■ What you have to do
Lines from the one containing "Try asking about" through the last line of the data are to be repeated word for word, both ends included.

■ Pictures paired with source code
= = = = =

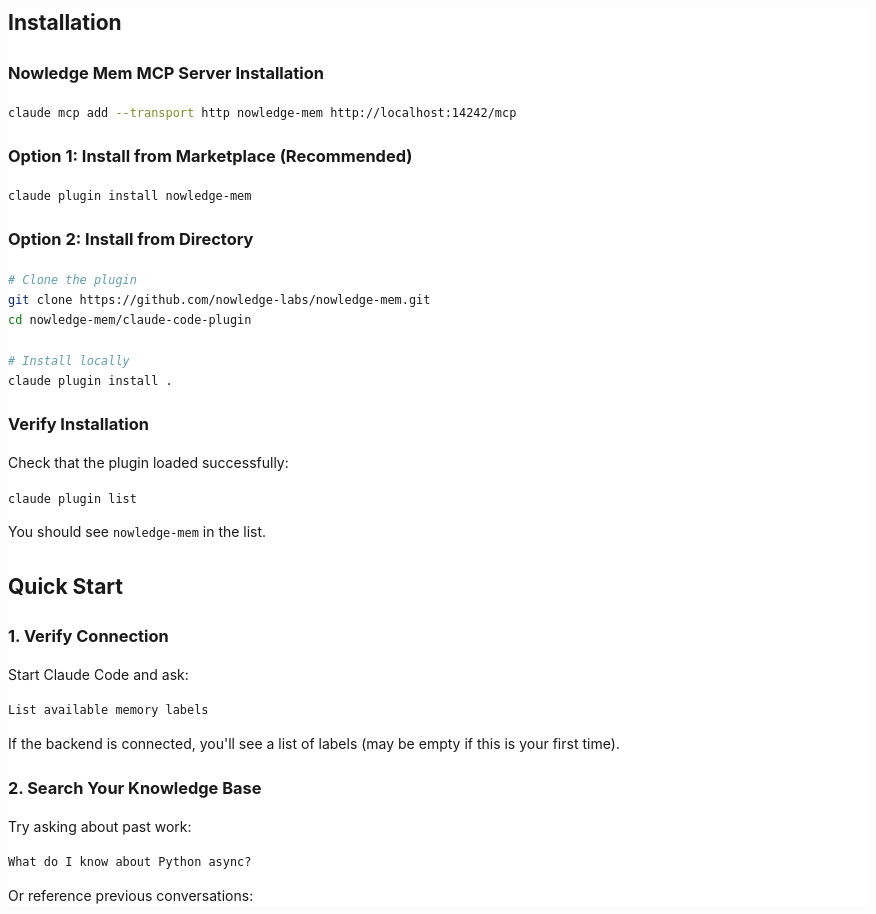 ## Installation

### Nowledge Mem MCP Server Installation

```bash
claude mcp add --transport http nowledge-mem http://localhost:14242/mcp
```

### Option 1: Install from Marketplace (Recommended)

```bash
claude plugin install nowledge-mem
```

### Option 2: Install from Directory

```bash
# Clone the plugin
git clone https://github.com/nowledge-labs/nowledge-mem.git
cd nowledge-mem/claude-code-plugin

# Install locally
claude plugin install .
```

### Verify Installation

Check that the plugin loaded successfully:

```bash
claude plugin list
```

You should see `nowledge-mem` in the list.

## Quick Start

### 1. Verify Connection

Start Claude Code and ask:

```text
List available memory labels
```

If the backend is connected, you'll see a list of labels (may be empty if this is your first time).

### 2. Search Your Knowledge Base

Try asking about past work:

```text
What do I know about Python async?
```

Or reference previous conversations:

= = = = =

■ Answer space
Try asking about past work:

```text
What do I know about Python async?
```

Or reference previous conversations:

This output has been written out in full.